Because the server housing the data from CCMS is run by a vendor and kept out of state, the system violates the local court's duties under the state Constitution, said the court in its survey response. "The Kern Court is mandated to keep its own data under its sole control."

And most importantly, the court says the extraordinary amount of money paid to a private contractor for the IT system violates the law set up to pay for the operation of California's trial courts, because Kern has never consented to the use of its funds for the big project.

The court specifically rejects that argument from the court's central bureaucrats, called the Administrative Office of the Courts, that says trial courts consented to the IT project when they did not object to workshops.

"We are aware that the AOC has contended that consent is implied because of statewide forums and workshops and the fact that there has been no objection," said Kern. "Any contention that consent has been obtained by implication is contrary to longstanding limitations on the power of public officials to commit public funds."

In polite language, the Kern County court concludes by saying the AOC has taken its money.

"It would appear that the AOC has in part funded CCMS development with funds indirectly obtained from Kern County without consent, by appropriating funds for general development expense that should have been allocated in part to to Kern's trial operations in the trial court budgeting process."

ADVERTISEMENT

At the other end of the Central Valley, in geographic terms as well as its response to the questionnaire, Stanislaus County Superior Court says that it has developed its own case management system and it's working fine.

Nevertheless, Stanislaus supports the needs for a statewide system.

"We just sat back and watched as the concept of a statewide system was being marketed and then developed," said the head clerk in Stanislaus who prepared the court's survey response. He described the early efforts by trial courts to develop their own case management systems as a loose confederacy.

"AOC brought all that under needed control," says the court's executive officer Michael Tozzi. "A statewide, CCMS owned by a single vendor is essential."

Tozzi said that he discussed the survey response with Presiding Judge Ricardo Cordova who approved of the answers in general.

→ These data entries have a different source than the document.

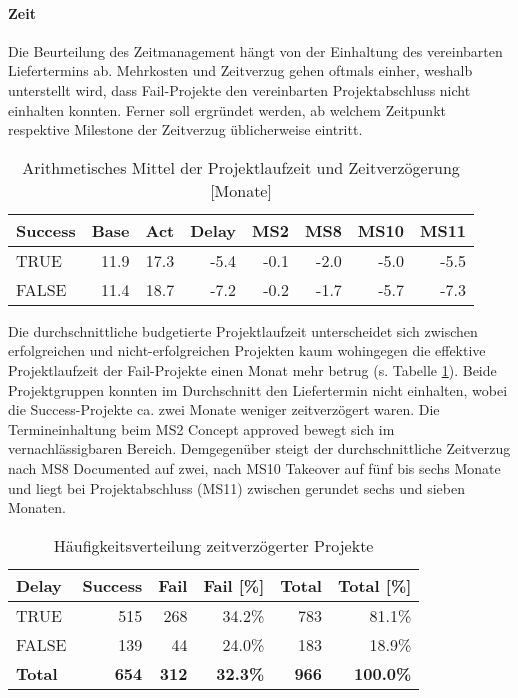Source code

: \paragraph{Zeit} Die Beurteilung des Zeitmanagement hängt von der Einhaltung des vereinbarten Liefertermins ab. Mehrkosten und Zeitverzug gehen oftmals einher, weshalb unterstellt wird, dass Fail-Projekte den vereinbarten Projektabschluss nicht einhalten konnten. Ferner soll ergründet werden, ab welchem Zeitpunkt respektive Milestone der Zeitverzug üblicherweise eintritt.
\begin{table}[H]
	\centering
	\caption{Arithmetisches Mittel der Projektlaufzeit und Zeitverzögerung [Monate]}
	\begin{tabular}{lrrrrrrr}
		\textbf{Success} & \multicolumn{1}{l}{\textbf{Base}} & \multicolumn{1}{l}{\textbf{Act}} & \multicolumn{1}{l}{\textbf{Delay}} & \multicolumn{1}{l}{\textbf{MS2}} & \multicolumn{1}{l}{\textbf{MS8}} & \multicolumn{1}{l}{\textbf{MS10}} & \multicolumn{1}{l}{\textbf{MS11}} \\ \hline
		TRUE  & 11.9  & 17.3  & -5.4  & -0.1  & -2.0  & -5.0  & -5.5 \\
		FALSE & 11.4  & 18.7  & -7.2  & -0.2  & -1.7  & -5.7  & -7.3 \\
	\end{tabular}%
	\label{mtime}%
\end{table}%
Die durchschnittliche budgetierte Projektlaufzeit unterscheidet sich zwischen erfolgreichen und  nicht-erfolgreichen Projekten kaum wohingegen die effektive Projektlaufzeit der Fail-Projekte einen Monat mehr betrug (s. Tabelle \ref{mtime}). Beide Projektgruppen konnten im Durchschnitt den Liefertermin nicht einhalten, wobei die Success-Projekte ca. zwei Monate weniger zeitverzögert waren. Die Termineinhaltung beim MS2 Concept approved bewegt sich im vernachlässigbaren Bereich. Demgegenüber steigt der durchschnittliche Zeitverzug nach MS8 Documented auf zwei, nach MS10 Takeover auf fünf bis sechs Monate und liegt bei Projektabschluss (MS11) zwischen gerundet sechs und sieben Monaten.
\begin{table}[H]
	\centering
	\caption{Häufigkeitsverteilung zeitverzögerter Projekte}
	\begin{tabular}{lrrrrr}
		\textbf{Delay} & \multicolumn{1}{l}{\textbf{Success}} & \multicolumn{1}{l}{\textbf{Fail}} & \multicolumn{1}{l}{\textbf{Fail [\%]}} & \multicolumn{1}{l}{\textbf{Total}} & \multicolumn{1}{l}{\textbf{Total [\%]}} \\ \hline
		TRUE  & 515   & 268   & 34.2\% & 783   & 81.1\% \\
		FALSE & 139   & 44    & 24.0\% & 183   & 18.9\% \\\hline
		\textbf{Total} & \textbf{654} & \textbf{312} & \textbf{32.3\%} & \textbf{966} & \textbf{100.0\%} \\
	\end{tabular}%
	\label{fdelay}%
\end{table}%
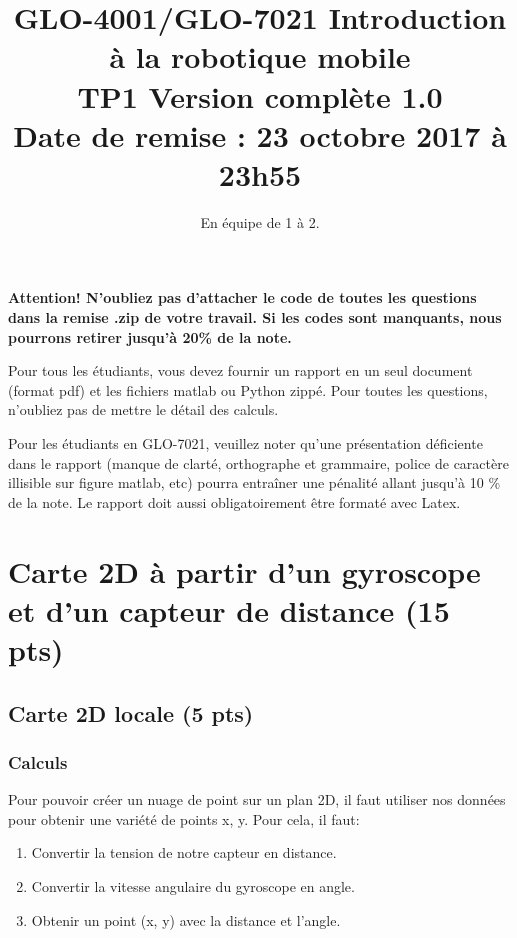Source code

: \documentclass[12pt]{article}
\begin{document}
\title{GLO-4001/GLO-7021 Introduction à la robotique mobile \\  TP1 Version complète 1.0 \\ Date de remise : 23 octobre 2017 à 23h55}
\author{En équipe de 1 à 2.}
\maketitle


{\bf Attention! N'oubliez pas d'attacher le code de toutes les questions dans la remise .zip de votre travail. Si les codes sont manquants, nous pourrons retirer jusqu'à 20\% de la note. }

Pour tous les étudiants, vous devez fournir un rapport en un seul document (format pdf) et les fichiers matlab ou Python zippé. Pour toutes les questions, n'oubliez pas de mettre le détail des calculs.

Pour les étudiants en GLO-7021, veuillez noter qu'une présentation déficiente dans le rapport (manque de clarté, orthographe et grammaire, police de caractère illisible sur figure matlab, etc) pourra entraîner une pénalité allant jusqu'à 10 \% de la note. Le rapport doit aussi obligatoirement être formaté avec Latex.


\section{Carte 2D à partir d'un gyroscope et d'un capteur de distance (15 pts)}

\subsection{Carte 2D locale (5 pts)}
\label{CarteLocale}

\subsubsection{Calculs}
Pour pouvoir créer un nuage de point sur un plan 2D, il faut utiliser nos données pour obtenir une variété de points x, y.
Pour cela, il faut:
\begin{enumerate}
        \item Convertir la tension de notre capteur en distance.
        \item Convertir la vitesse angulaire du gyroscope en angle.
        \item Obtenir un point (x, y) avec la distance et l'angle.
\end{enumerate}
\end{document}
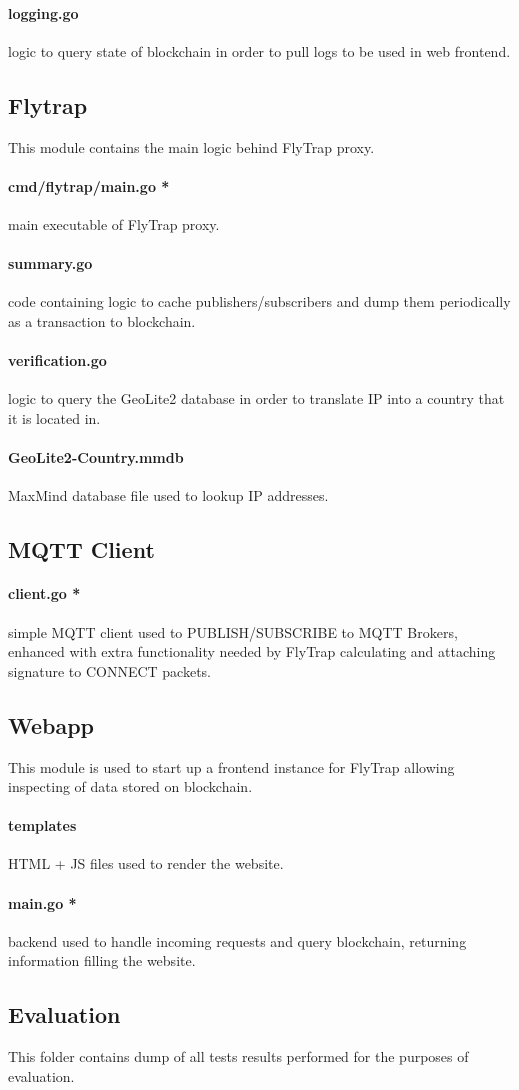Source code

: \paragraph{logging.go} logic to query state of blockchain in order to pull logs to be used in web frontend.
\subsection{Flytrap}
This module contains the main logic behind FlyTrap proxy. 
\paragraph{cmd/flytrap/main.go *} main executable of FlyTrap proxy.
\paragraph{summary.go} code containing logic to cache publishers/subscribers and dump them periodically as a transaction to blockchain.
\paragraph{verification.go} logic to query the GeoLite2 database in order to translate IP into a country that it is located in.
\paragraph{GeoLite2-Country.mmdb} MaxMind database file used to lookup IP addresses.
\subsection{MQTT Client}
\paragraph{client.go *} simple MQTT client used to PUBLISH/SUBSCRIBE to MQTT Brokers, enhanced with extra functionality needed by FlyTrap calculating and attaching signature to CONNECT packets.
\subsection{Webapp}
This module is used to start up a frontend instance for FlyTrap allowing inspecting of data stored on blockchain.
\paragraph{templates} HTML + JS files used to render the website.
\paragraph{main.go *} backend used to handle incoming requests and query blockchain, returning information filling the website.
\subsection{Evaluation}
This folder contains dump of all tests results performed for the purposes of evaluation.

The survey answers from Stanislaus do not address the concern on how public money is being spent, which has been the driving concern for other courts in the valley and the force behind AB 1208 now pending in the state legislature.

The bill would return fiscal and policy control over the courts back to the trial courts where it was held before the previous chief justice, Ronald George, began a decade-long campaign to centralize control of the rules and the money through one big administrative agency based in San Francisco.

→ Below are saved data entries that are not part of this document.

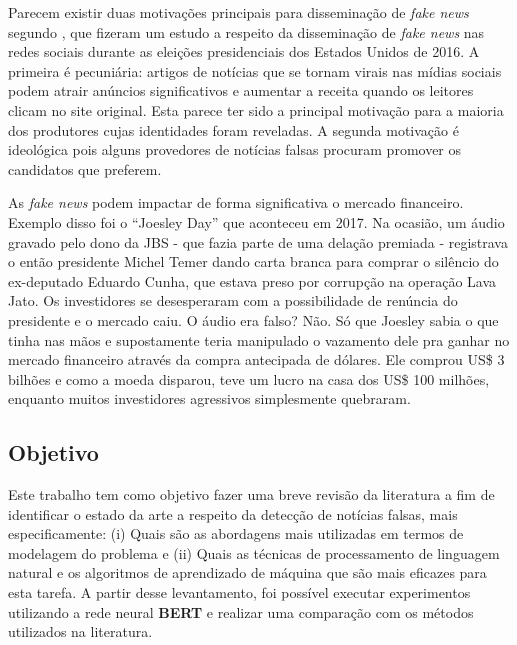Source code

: Parecem existir duas motivações principais para disseminação de \textit{fake news} segundo \citet{allcot2017}, que fizeram um estudo a respeito da disseminação de \textit{fake news} nas redes sociais durante as eleições presidenciais dos Estados Unidos de 2016. 
A primeira é pecuniária: artigos de notícias que se tornam virais nas mídias sociais podem atrair anúncios significativos e aumentar a receita quando os leitores clicam no site original. 
Esta parece ter sido a principal motivação para a maioria dos produtores cujas identidades foram reveladas. 
A segunda motivação é ideológica pois alguns provedores de notícias falsas procuram promover os candidatos que preferem. 

As \textit{fake news} podem impactar de forma significativa o mercado financeiro.
Exemplo disso foi o ``Joesley Day'' \cite{shs2020} que aconteceu em 2017. 
Na ocasião, um áudio gravado pelo dono da JBS - que fazia parte de uma delação premiada - registrava o então presidente Michel Temer dando carta branca para comprar o silêncio do ex-deputado Eduardo Cunha, que estava preso por corrupção na operação Lava Jato.
Os investidores se desesperaram com a possibilidade de renúncia do presidente e o mercado caiu. 
O áudio era falso? Não. 
Só que Joesley sabia o que tinha nas mãos e supostamente teria manipulado o vazamento dele pra ganhar no mercado financeiro através da compra antecipada de dólares. 
Ele comprou US\$ 3 bilhões e como a moeda disparou, teve um lucro na casa dos US\$ 100 milhões, enquanto muitos investidores agressivos simplesmente quebraram.

\subsection{Objetivo}


Este trabalho tem como objetivo fazer uma breve revisão da literatura a fim de identificar o estado da arte a respeito da detecção de notícias falsas, mais especificamente: (i) Quais são as abordagens mais utilizadas em termos de modelagem do problema e (ii) Quais as técnicas de processamento de linguagem natural e os algoritmos de aprendizado de máquina que são mais eficazes para esta tarefa. A partir desse levantamento, foi possível executar experimentos utilizando a rede neural \textbf{BERT} e realizar uma comparação com os métodos utilizados na literatura.



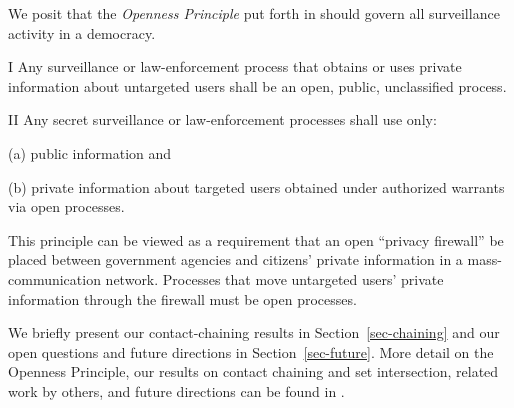 We posit that the
{\it Openness Principle} put forth in \cite{sff-foci2014} 
should govern all surveillance activity in a democracy.
\begin{compactenum}
\item[I]
Any surveillance or law-enforcement process
that obtains or uses private information
about untargeted users shall be
an open, public, unclassified process.
\item[II]
Any secret surveillance or law-enforcement processes shall use only:
\begin{compactenum}
\item[(a)] public information and
\item[(b)] private information about targeted users obtained under 
authorized warrants via open processes.
\end{compactenum}
\end{compactenum}
This principle can be viewed as a requirement that an open
``privacy firewall'' be placed between government agencies and citizens'
private information in a mass-communication network.  Processes that move
untargeted users' private information through the firewall must be open
processes.  

We briefly present our contact-chaining results in 
Section~\ref{sec-chaining} and our open questions and future directions
in Section~\ref{sec-future}.  More detail on the Openness
Principle, our results on contact chaining and set intersection, related 
work by others, and future directions can be found in 
\cite{sff-TR,sff-foci2014}.
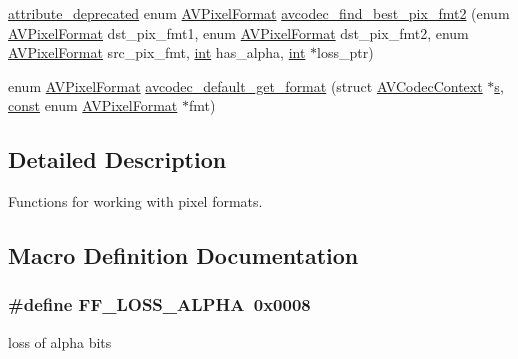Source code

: \begin{DoxyCompactItemize}
\item 
\hyperlink{attributes_8h_aa6d076561d3a9eea4729ee632652de02}{attribute\+\_\+deprecated} enum \hyperlink{pixfmt_8h_a9a8e335cf3be472042bc9f0cf80cd4c5}{A\+V\+Pixel\+Format} \hyperlink{group__lavc__misc__pixfmt_gafaa40af15ce2d1ab4adca12b827ee85f}{avcodec\+\_\+find\+\_\+best\+\_\+pix\+\_\+fmt2} (enum \hyperlink{pixfmt_8h_a9a8e335cf3be472042bc9f0cf80cd4c5}{A\+V\+Pixel\+Format} dst\+\_\+pix\+\_\+fmt1, enum \hyperlink{pixfmt_8h_a9a8e335cf3be472042bc9f0cf80cd4c5}{A\+V\+Pixel\+Format} dst\+\_\+pix\+\_\+fmt2, enum \hyperlink{pixfmt_8h_a9a8e335cf3be472042bc9f0cf80cd4c5}{A\+V\+Pixel\+Format} src\+\_\+pix\+\_\+fmt, \hyperlink{xmltok_8h_a5a0d4a5641ce434f1d23533f2b2e6653}{int} has\+\_\+alpha, \hyperlink{xmltok_8h_a5a0d4a5641ce434f1d23533f2b2e6653}{int} $\ast$loss\+\_\+ptr)
\item 
enum \hyperlink{pixfmt_8h_a9a8e335cf3be472042bc9f0cf80cd4c5}{A\+V\+Pixel\+Format} \hyperlink{group__lavc__misc__pixfmt_ga2d16136bf8844295b2f8ea17c386d833}{avcodec\+\_\+default\+\_\+get\+\_\+format} (struct \hyperlink{struct_a_v_codec_context}{A\+V\+Codec\+Context} $\ast$\hyperlink{lib_2expat_8h_a755339d27872b13735c2cab829e47157}{s}, \hyperlink{getopt1_8c_a2c212835823e3c54a8ab6d95c652660e}{const} enum \hyperlink{pixfmt_8h_a9a8e335cf3be472042bc9f0cf80cd4c5}{A\+V\+Pixel\+Format} $\ast$fmt)
\end{DoxyCompactItemize}


\subsection{Detailed Description}
Functions for working with pixel formats. 

\subsection{Macro Definition Documentation}
\subsubsection[{\texorpdfstring{F\+F\+\_\+\+L\+O\+S\+S\+\_\+\+A\+L\+P\+HA}{FF_LOSS_ALPHA}}]{\setlength{\rightskip}{0pt plus 5cm}\#define F\+F\+\_\+\+L\+O\+S\+S\+\_\+\+A\+L\+P\+HA~0x0008}\hypertarget{group__lavc__misc__pixfmt_ga5e5683a0c698af4701cc768f2944b6f4}{}\label{group__lavc__misc__pixfmt_ga5e5683a0c698af4701cc768f2944b6f4}
loss of alpha bits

The bill follows a set of moves last fall by the central administrators that included hiking their own pay retroactively, increasing the power of local administrators through a rule change, in addition to taking $200 million from trial court trust funds to pay for the IT system, and then giving numbers to the legislature that did not reflect the full cost of the project, now pegged at $1.9 billion. However, even that number comes with an important footnote. The nearly $1 billion expected to be charged by a private vendor to put the system in place statewide is just a guess.

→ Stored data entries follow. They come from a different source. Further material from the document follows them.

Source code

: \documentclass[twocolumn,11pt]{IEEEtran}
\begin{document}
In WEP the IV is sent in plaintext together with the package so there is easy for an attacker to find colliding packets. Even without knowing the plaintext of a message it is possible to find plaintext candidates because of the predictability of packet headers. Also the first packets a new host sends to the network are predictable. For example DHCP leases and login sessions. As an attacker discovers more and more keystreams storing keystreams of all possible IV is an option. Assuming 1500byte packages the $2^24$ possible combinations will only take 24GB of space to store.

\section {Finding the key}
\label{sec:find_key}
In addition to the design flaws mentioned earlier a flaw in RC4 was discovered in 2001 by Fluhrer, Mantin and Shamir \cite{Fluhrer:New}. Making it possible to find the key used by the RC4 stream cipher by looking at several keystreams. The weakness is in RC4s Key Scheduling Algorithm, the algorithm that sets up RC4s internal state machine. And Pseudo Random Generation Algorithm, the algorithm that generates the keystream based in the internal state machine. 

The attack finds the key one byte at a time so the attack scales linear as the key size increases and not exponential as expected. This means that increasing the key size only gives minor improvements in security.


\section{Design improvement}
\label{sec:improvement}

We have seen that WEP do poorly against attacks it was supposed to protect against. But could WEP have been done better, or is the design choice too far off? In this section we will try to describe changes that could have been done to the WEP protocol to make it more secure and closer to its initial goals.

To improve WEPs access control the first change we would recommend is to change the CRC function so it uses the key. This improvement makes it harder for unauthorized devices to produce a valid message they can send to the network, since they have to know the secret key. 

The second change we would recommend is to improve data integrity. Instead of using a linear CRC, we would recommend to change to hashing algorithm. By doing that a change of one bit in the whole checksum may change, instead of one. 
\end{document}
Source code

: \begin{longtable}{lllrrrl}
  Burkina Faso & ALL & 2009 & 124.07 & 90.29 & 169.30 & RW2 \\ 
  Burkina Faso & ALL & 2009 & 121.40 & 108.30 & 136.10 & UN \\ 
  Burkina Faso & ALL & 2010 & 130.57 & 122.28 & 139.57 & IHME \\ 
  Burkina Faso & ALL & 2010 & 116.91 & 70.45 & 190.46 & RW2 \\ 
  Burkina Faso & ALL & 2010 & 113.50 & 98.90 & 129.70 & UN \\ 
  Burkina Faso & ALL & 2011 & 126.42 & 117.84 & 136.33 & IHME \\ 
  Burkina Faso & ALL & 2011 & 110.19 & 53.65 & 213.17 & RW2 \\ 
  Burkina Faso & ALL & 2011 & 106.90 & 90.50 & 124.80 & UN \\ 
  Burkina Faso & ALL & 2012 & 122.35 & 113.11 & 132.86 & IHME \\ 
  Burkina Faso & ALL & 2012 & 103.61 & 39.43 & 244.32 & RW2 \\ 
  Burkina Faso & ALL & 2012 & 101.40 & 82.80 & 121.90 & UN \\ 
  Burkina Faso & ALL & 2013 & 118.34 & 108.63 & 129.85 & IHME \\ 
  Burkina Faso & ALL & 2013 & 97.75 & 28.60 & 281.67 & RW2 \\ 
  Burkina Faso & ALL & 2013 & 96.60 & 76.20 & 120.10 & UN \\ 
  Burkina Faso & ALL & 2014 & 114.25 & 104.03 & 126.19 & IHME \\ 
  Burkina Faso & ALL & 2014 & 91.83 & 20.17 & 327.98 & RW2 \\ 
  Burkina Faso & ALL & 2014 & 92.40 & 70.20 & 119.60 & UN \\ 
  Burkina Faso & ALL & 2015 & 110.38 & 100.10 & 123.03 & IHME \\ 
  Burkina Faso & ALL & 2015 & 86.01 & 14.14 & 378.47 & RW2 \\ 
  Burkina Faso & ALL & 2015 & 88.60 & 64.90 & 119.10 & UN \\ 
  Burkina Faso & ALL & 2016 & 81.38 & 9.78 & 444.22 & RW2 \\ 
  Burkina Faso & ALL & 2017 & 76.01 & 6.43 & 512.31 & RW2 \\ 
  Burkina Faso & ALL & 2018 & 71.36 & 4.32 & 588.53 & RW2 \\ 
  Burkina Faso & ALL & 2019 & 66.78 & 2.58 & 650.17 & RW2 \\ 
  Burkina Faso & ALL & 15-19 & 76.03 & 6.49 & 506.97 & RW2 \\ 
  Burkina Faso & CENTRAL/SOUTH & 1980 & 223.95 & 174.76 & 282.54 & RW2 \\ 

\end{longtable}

But last week AB 1208 was shifted from the Assembly's accountability committee which asked for the statewide audit in the first place to the Assembly's judiciary committee, in a round of deal-making. The head of the judiciary committee also sits on the central policy council for the judiciary called the Judicial Council, which has taken a position against the bill.

While that shift does not bode well for the bill, according to many of its backers, the reasons behind it are reflected in the survey answers from a large majority of the Central Valley courts. They are deeply concerned with the costs tied to the IT project. They also don't appreciate the imposition of a system that they say they were not asked about.

Tulare County's trial court, for example, said that while making information available to law enforcement agencies, called "justice partners," would be beneficial, the court might not be able to handle the difficulties and expense of conversion to the new system.

"Not all courts operate in the same manner," Tulare noted, "and it seems the AOC has chosen a one size fits all approach that does not allow flexibility."

In Mariposa County, the court answered the survey with criticism over the way the IT system has been paid for and with the way it works.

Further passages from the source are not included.